SUDDENデス (that's "desu," pronounced "dayss" and used as in the phrase "Sudden Death") is a website dedicated to digital archaeology and its related topics, such as data preservation, retro hardware, and emulation.
Who are you?
Online, I go by the name Ryou (or RyogaMasaki, from old communities). I grew up with the 16- and 32-bit hardware of the 90's and my interest in video games never really escaped that era. In fact, I'd be hard pressed to call myself a gamer, as I haven't followed modern video games since the mid 2000's or so. Not that I think modern games are bad, per se, I'm just not interested in them the same way.
But 320x240 resolution and an 8 bit color palette? Now we're talking!

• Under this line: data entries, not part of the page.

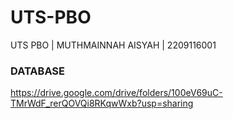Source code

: # UTS-PBO
UTS PBO | MUTHMAINNAH AISYAH | 2209116001
### DATABASE
https://drive.google.com/drive/folders/100eV69uC-TMrWdF_rerQOVQi8RKqwWxb?usp=sharing
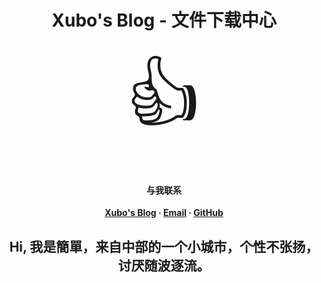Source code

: # <center>Xubo's Blog - 文件下载中心</center>

<center><a style="font-size: 120px;">👍</a></center>

#### <center>与我联系</center>

**<center>[Xubo's Blog](https://www.37o.cc "Xubo's Blog") · [Email](mailto:xubo@37ol.com "Email") · [GitHub](https://github.com/huxubo "GitHub")</center>**

## <center>Hi, 我是簡單，来自中部的一个小城市，个性不张扬，讨厌随波逐流。</center>
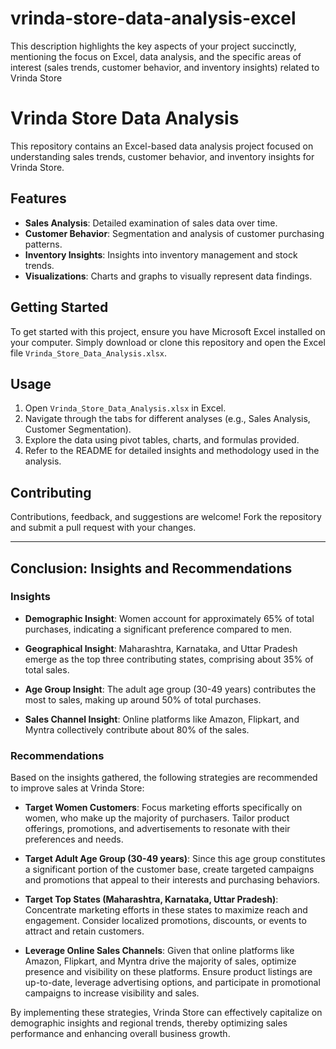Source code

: # vrinda-store-data-analysis-excel
This description highlights the key aspects of your project succinctly, mentioning the focus on Excel, data analysis, and the specific areas of interest (sales trends, customer behavior, and inventory insights) related to Vrinda Store

# Vrinda Store Data Analysis

This repository contains an Excel-based data analysis project focused on understanding sales trends, customer behavior, and inventory insights for Vrinda Store.

## Features

- **Sales Analysis**: Detailed examination of sales data over time.
- **Customer Behavior**: Segmentation and analysis of customer purchasing patterns.
- **Inventory Insights**: Insights into inventory management and stock trends.
- **Visualizations**: Charts and graphs to visually represent data findings.

## Getting Started

To get started with this project, ensure you have Microsoft Excel installed on your computer. Simply download or clone this repository and open the Excel file `Vrinda_Store_Data_Analysis.xlsx`.

## Usage

1. Open `Vrinda_Store_Data_Analysis.xlsx` in Excel.
2. Navigate through the tabs for different analyses (e.g., Sales Analysis, Customer Segmentation).
3. Explore the data using pivot tables, charts, and formulas provided.
4. Refer to the README for detailed insights and methodology used in the analysis.

## Contributing

Contributions, feedback, and suggestions are welcome! Fork the repository and submit a pull request with your changes.

---

## Conclusion: Insights and Recommendations

### Insights

- **Demographic Insight**: Women account for approximately 65% of total purchases, indicating a significant preference compared to men.
  
- **Geographical Insight**: Maharashtra, Karnataka, and Uttar Pradesh emerge as the top three contributing states, comprising about 35% of total sales.
  
- **Age Group Insight**: The adult age group (30-49 years) contributes the most to sales, making up around 50% of total purchases.
  
- **Sales Channel Insight**: Online platforms like Amazon, Flipkart, and Myntra collectively contribute about 80% of the sales.

### Recommendations

Based on the insights gathered, the following strategies are recommended to improve sales at Vrinda Store:

- **Target Women Customers**: Focus marketing efforts specifically on women, who make up the majority of purchasers. Tailor product offerings, promotions, and advertisements to resonate with their preferences and needs.
  
- **Target Adult Age Group (30-49 years)**: Since this age group constitutes a significant portion of the customer base, create targeted campaigns and promotions that appeal to their interests and purchasing behaviors.
  
- **Target Top States (Maharashtra, Karnataka, Uttar Pradesh)**: Concentrate marketing efforts in these states to maximize reach and engagement. Consider localized promotions, discounts, or events to attract and retain customers.
  
- **Leverage Online Sales Channels**: Given that online platforms like Amazon, Flipkart, and Myntra drive the majority of sales, optimize presence and visibility on these platforms. Ensure product listings are up-to-date, leverage advertising options, and participate in promotional campaigns to increase visibility and sales.

By implementing these strategies, Vrinda Store can effectively capitalize on demographic insights and regional trends, thereby optimizing sales performance and enhancing overall business growth.

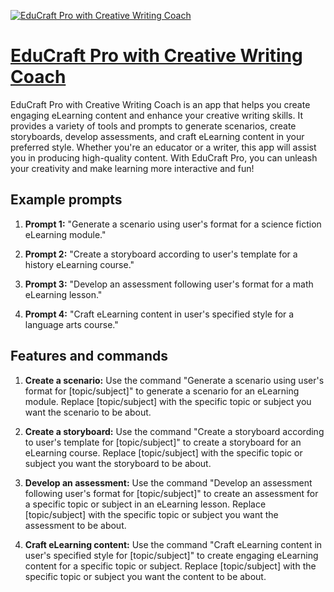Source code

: [![EduCraft Pro with Creative Writing Coach](https://files.oaiusercontent.com/file-YUaRUzOrLjk16gZOgRTR8Jpk?se=2123-10-17T10%3A25%3A08Z&sp=r&sv=2021-08-06&sr=b&rscc=max-age%3D31536000%2C%20immutable&rscd=attachment%3B%20filename%3D08cc3ba5-e4e0-4be9-81ae-da589fa1fd72.png&sig=FMxNeNBYlhBfqSw3LIEh5tvUKgMphQXwvXuLpjNXafQ%3D)](https://chat.openai.com/g/g-fsaBXMEwJ-educraft-pro-with-creative-writing-coach)

# [EduCraft Pro with Creative Writing Coach](https://chat.openai.com/g/g-fsaBXMEwJ-educraft-pro-with-creative-writing-coach)

EduCraft Pro with Creative Writing Coach is an app that helps you create engaging eLearning content and enhance your creative writing skills. It provides a variety of tools and prompts to generate scenarios, create storyboards, develop assessments, and craft eLearning content in your preferred style. Whether you're an educator or a writer, this app will assist you in producing high-quality content. With EduCraft Pro, you can unleash your creativity and make learning more interactive and fun!

## Example prompts

1. **Prompt 1:** "Generate a scenario using user's format for a science fiction eLearning module."

2. **Prompt 2:** "Create a storyboard according to user's template for a history eLearning course."

3. **Prompt 3:** "Develop an assessment following user's format for a math eLearning lesson."

4. **Prompt 4:** "Craft eLearning content in user's specified style for a language arts course."

## Features and commands

1. **Create a scenario:** Use the command "Generate a scenario using user's format for [topic/subject]" to generate a scenario for an eLearning module. Replace [topic/subject] with the specific topic or subject you want the scenario to be about.

2. **Create a storyboard:** Use the command "Create a storyboard according to user's template for [topic/subject]" to create a storyboard for an eLearning course. Replace [topic/subject] with the specific topic or subject you want the storyboard to be about.

3. **Develop an assessment:** Use the command "Develop an assessment following user's format for [topic/subject]" to create an assessment for a specific topic or subject in an eLearning lesson. Replace [topic/subject] with the specific topic or subject you want the assessment to be about.

4. **Craft eLearning content:** Use the command "Craft eLearning content in user's specified style for [topic/subject]" to create engaging eLearning content for a specific topic or subject. Replace [topic/subject] with the specific topic or subject you want the content to be about.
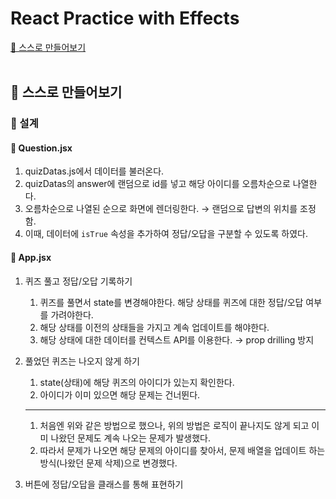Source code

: # React Practice with Effects

[📌 스스로 만들어보기](#📌-스스로-만들어보기)<br>
<br>

## 📌 스스로 만들어보기

### 📖 설계

#### 💎 Question.jsx

1. quizDatas.js에서 데이터를 불러온다.
2. quizDatas의 answer에 랜덤으로 id를 넣고 해당 아이디를 오름차순으로 나열한다.
3. 오름차순으로 나열된 순으로 화면에 렌더링한다. &rarr; 랜덤으로 답변의 위치를 조정함.
4. 이때, 데이터에 `isTrue` 속성을 추가하여 정답/오답을 구분할 수 있도록 하였다.

#### 💎 App.jsx

1. 퀴즈 풀고 정답/오답 기록하기
    1. 퀴즈를 풀면서 state를 변경해야한다. 해당 상태를 퀴즈에 대한 정답/오답 여부를 가려야한다.
    2. 해당 상태를 이전의 상태들을 가지고 계속 업데이트를 해야한다.
    3. 해당 상태에 대한 데이터를 컨텍스트 API를 이용한다. &rarr; prop drilling 방지

2. 풀었던 퀴즈는 나오지 않게 하기 
    1. state(상태)에 해당 퀴즈의 아이디가 있는지 확인한다.
    2. 아이디가 이미 있으면 해당 문제는 건너뛴다.
    ---
    1. 처음엔 위와 같은 방법으로 했으나, 위의 방법은 로직이 끝나지도 않게 되고 이미 나왔던 문제도 계속 나오는 문제가 발생했다.
    2. 따라서 문제가 나오면 해당 문제의 아이디를 찾아서, 문제 배열을 업데이트 하는 방식(나왔던 문제 삭제)으로 변경했다.


3. 버튼에 정답/오답을 클래스를 통해 표현하기
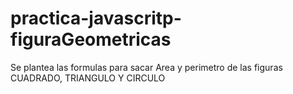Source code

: # practica-javascritp-figuraGeometricas
Se plantea las formulas para sacar Area y perimetro de las figuras CUADRADO, TRIANGULO Y CIRCULO
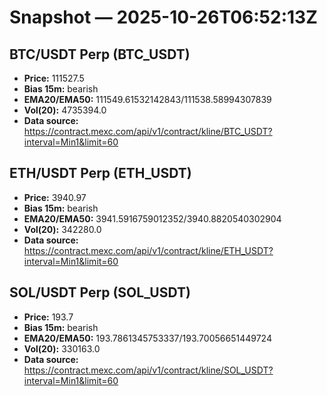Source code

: # Snapshot — 2025-10-26T06:52:13Z

## BTC/USDT Perp (BTC_USDT)
- **Price:** 111527.5
- **Bias 15m:** bearish
- **EMA20/EMA50:** 111549.61532142843/111538.58994307839
- **Vol(20):** 4735394.0
- **Data source:** https://contract.mexc.com/api/v1/contract/kline/BTC_USDT?interval=Min1&limit=60

## ETH/USDT Perp (ETH_USDT)
- **Price:** 3940.97
- **Bias 15m:** bearish
- **EMA20/EMA50:** 3941.5916759012352/3940.8820540302904
- **Vol(20):** 342280.0
- **Data source:** https://contract.mexc.com/api/v1/contract/kline/ETH_USDT?interval=Min1&limit=60

## SOL/USDT Perp (SOL_USDT)
- **Price:** 193.7
- **Bias 15m:** bearish
- **EMA20/EMA50:** 193.7861345753337/193.70056651449724
- **Vol(20):** 330163.0
- **Data source:** https://contract.mexc.com/api/v1/contract/kline/SOL_USDT?interval=Min1&limit=60
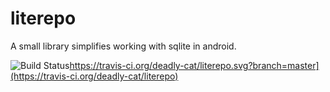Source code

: # literepo
A small library simplifies working with sqlite in android.

![Build Status]()https://travis-ci.org/deadly-cat/literepo.svg?branch=master](https://travis-ci.org/deadly-cat/literepo)
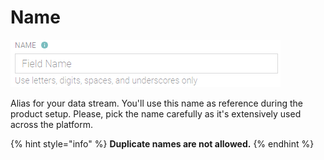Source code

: # Name

![](../../../../../.gitbook/assets/name.png)

Alias for your data stream. You'll use this name as reference during the product setup. Please, pick the name carefully as it's extensively used across the platform.

{% hint style="info" %}
**Duplicate names are not allowed.**
{% endhint %}



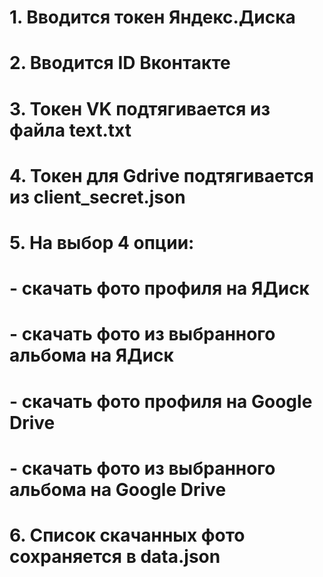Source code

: # 1. Вводится токен Яндекс.Диска
# 2. Вводится ID Вконтакте
# 3. Токен VK подтягивается из файла text.txt
# 4. Токен для Gdrive подтягивается из client_secret.json
# 5. На выбор 4 опции:
#   - скачать фото профиля на ЯДиск
#   - скачать фото из выбранного альбома на ЯДиск
#   - скачать фото профиля на Google Drive
#   - скачать фото из выбранного альбома на Google Drive
# 6. Список скачанных фото сохраняется в data.json
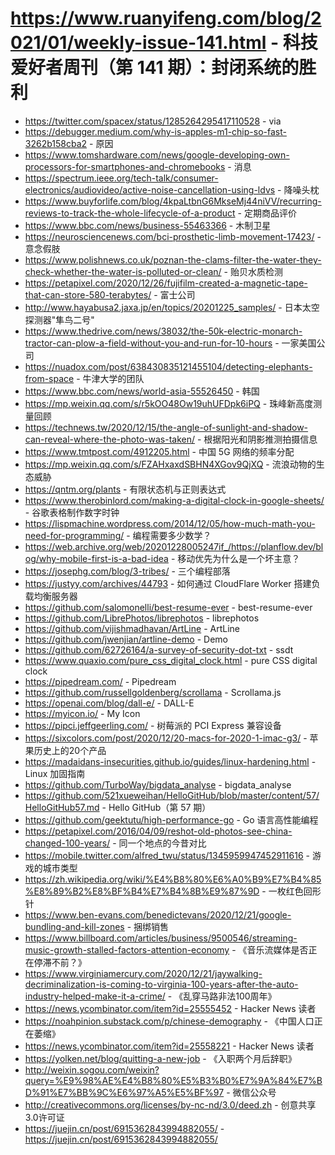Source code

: # https://www.ruanyifeng.com/blog/2021/01/weekly-issue-141.html - 科技爱好者周刊（第 141 期）：封闭系统的胜利

- https://twitter.com/spacex/status/1285264295417110528 - via
- https://debugger.medium.com/why-is-apples-m1-chip-so-fast-3262b158cba2 - 原因
- https://www.tomshardware.com/news/google-developing-own-processors-for-smartphones-and-chromebooks - 消息
- https://spectrum.ieee.org/tech-talk/consumer-electronics/audiovideo/active-noise-cancellation-using-ldvs - 降噪头枕
- https://www.buyforlife.com/blog/4kpaLtbnG6MkseMj44niVV/recurring-reviews-to-track-the-whole-lifecycle-of-a-product - 定期商品评价
- https://www.bbc.com/news/business-55463366 - 木制卫星
- https://neurosciencenews.com/bci-prosthetic-limb-movement-17423/ - 意念假肢
- https://www.polishnews.co.uk/poznan-the-clams-filter-the-water-they-check-whether-the-water-is-polluted-or-clean/ - 贻贝水质检测
- https://petapixel.com/2020/12/26/fujifilm-created-a-magnetic-tape-that-can-store-580-terabytes/ - 富士公司
- http://www.hayabusa2.jaxa.jp/en/topics/20201225_samples/ - 日本太空探测器"隼鸟二号"
- https://www.thedrive.com/news/38032/the-50k-electric-monarch-tractor-can-plow-a-field-without-you-and-run-for-10-hours - 一家美国公司
- https://nuadox.com/post/638430835121455104/detecting-elephants-from-space - 牛津大学的团队
- https://www.bbc.com/news/world-asia-55526450 - 韩国
- https://mp.weixin.qq.com/s/r5kOO48Ow19uhUFDpk6iPQ - 珠峰新高度测量回顾
- https://technews.tw/2020/12/15/the-angle-of-sunlight-and-shadow-can-reveal-where-the-photo-was-taken/ - 根据阳光和阴影推测拍摄信息
- https://www.tmtpost.com/4912205.html - 中国 5G 网络的频率分配
- https://mp.weixin.qq.com/s/FZAHxaxdSBHN4XGov9QjXQ - 流浪动物的生态威胁
- https://qntm.org/plants - 有限状态机与正则表达式
- https://www.therobinlord.com/making-a-digital-clock-in-google-sheets/ - 谷歌表格制作数字时钟
- https://lispmachine.wordpress.com/2014/12/05/how-much-math-you-need-for-programming/ - 编程需要多少数学？
- https://web.archive.org/web/20201228005247if_/https://planflow.dev/blog/why-mobile-first-is-a-bad-idea - 移动优先为什么是一个坏主意？
- https://josephg.com/blog/3-tribes/ - 三个编程部落
- https://justyy.com/archives/44793 - 如何通过 CloudFlare Worker 搭建负载均衡服务器
- https://github.com/salomonelli/best-resume-ever - best-resume-ever
- https://github.com/LibrePhotos/librephotos - librephotos
- https://github.com/vijishmadhavan/ArtLine - ArtLine
- https://github.com/jwenjian/artline-demo - Demo
- https://github.com/62726164/a-survey-of-security-dot-txt - ssdt
- https://www.quaxio.com/pure_css_digital_clock.html - pure CSS digital clock
- https://pipedream.com/ - Pipedream
- https://github.com/russellgoldenberg/scrollama - Scrollama.js
- https://openai.com/blog/dall-e/ - DALL-E
- https://myicon.io/ - My Icon
- https://pipci.jeffgeerling.com/ - 树莓派的 PCI Express 兼容设备
- https://sixcolors.com/post/2020/12/20-macs-for-2020-1-imac-g3/ - 苹果历史上的20个产品
- https://madaidans-insecurities.github.io/guides/linux-hardening.html - Linux 加固指南
- https://github.com/TurboWay/bigdata_analyse - bigdata_analyse
- https://github.com/521xueweihan/HelloGitHub/blob/master/content/57/HelloGitHub57.md - Hello GitHub（第 57 期）
- https://github.com/geektutu/high-performance-go - Go 语言高性能编程
- https://petapixel.com/2016/04/09/reshot-old-photos-see-china-changed-100-years/ - 同一个地点的今昔对比
- https://mobile.twitter.com/alfred_twu/status/1345959947452911616 - 游戏的城市类型
- https://zh.wikipedia.org/wiki/%E4%B8%80%E6%A0%B9%E7%B4%85%E8%89%B2%E8%BF%B4%E7%B4%8B%E9%87%9D - 一枚红色回形针
- https://www.ben-evans.com/benedictevans/2020/12/21/google-bundling-and-kill-zones - 捆绑销售
- https://www.billboard.com/articles/business/9500546/streaming-music-growth-stalled-factors-attention-economy - 《音乐流媒体是否正在停滞不前？》
- https://www.virginiamercury.com/2020/12/21/jaywalking-decriminalization-is-coming-to-virginia-100-years-after-the-auto-industry-helped-make-it-a-crime/ - 《乱穿马路非法100周年》
- https://news.ycombinator.com/item?id=25555452 - Hacker News 读者
- https://noahpinion.substack.com/p/chinese-demography - 《中国人口正在萎缩》
- https://news.ycombinator.com/item?id=25558221 - Hacker News 读者
- https://yolken.net/blog/quitting-a-new-job - 《入职两个月后辞职》
- http://weixin.sogou.com/weixin?query=%E9%98%AE%E4%B8%80%E5%B3%B0%E7%9A%84%E7%BD%91%E7%BB%9C%E6%97%A5%E5%BF%97 - 微信公众号
- http://creativecommons.org/licenses/by-nc-nd/3.0/deed.zh - 创意共享3.0许可证
- https://juejin.cn/post/6915362843994882055/ - https://juejin.cn/post/6915362843994882055/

Like many kids back then, I loved cheat codes. I was particularly fascinated by debug modes, such as those in the original Sonic the Hedgehog games. I could zoom the camera around anywhere, finding incomplete parts of the map and breaking the engine in all sorts of creative ways. Reflecting on it, it was actually very meta: I was enjoying the software more than the game.
As the Internet entered my life around the time I entered high school, I found websites and burgeoning communities that were also interested in these technical aspects of video games. Collectively, this was the 'game hacking' scene, though perhaps this term isn't nuanced enough for the variety of research being done. Some people were interested in modifying the game content; some people wanted the data dumped out to be re-used for their own purposes; others wanted to get around copy protection. As for myself, I stuck around the research communities, those who were interested in finding existing but unused content, comparing prototypes to final versions and understanding the context and history of a game's development.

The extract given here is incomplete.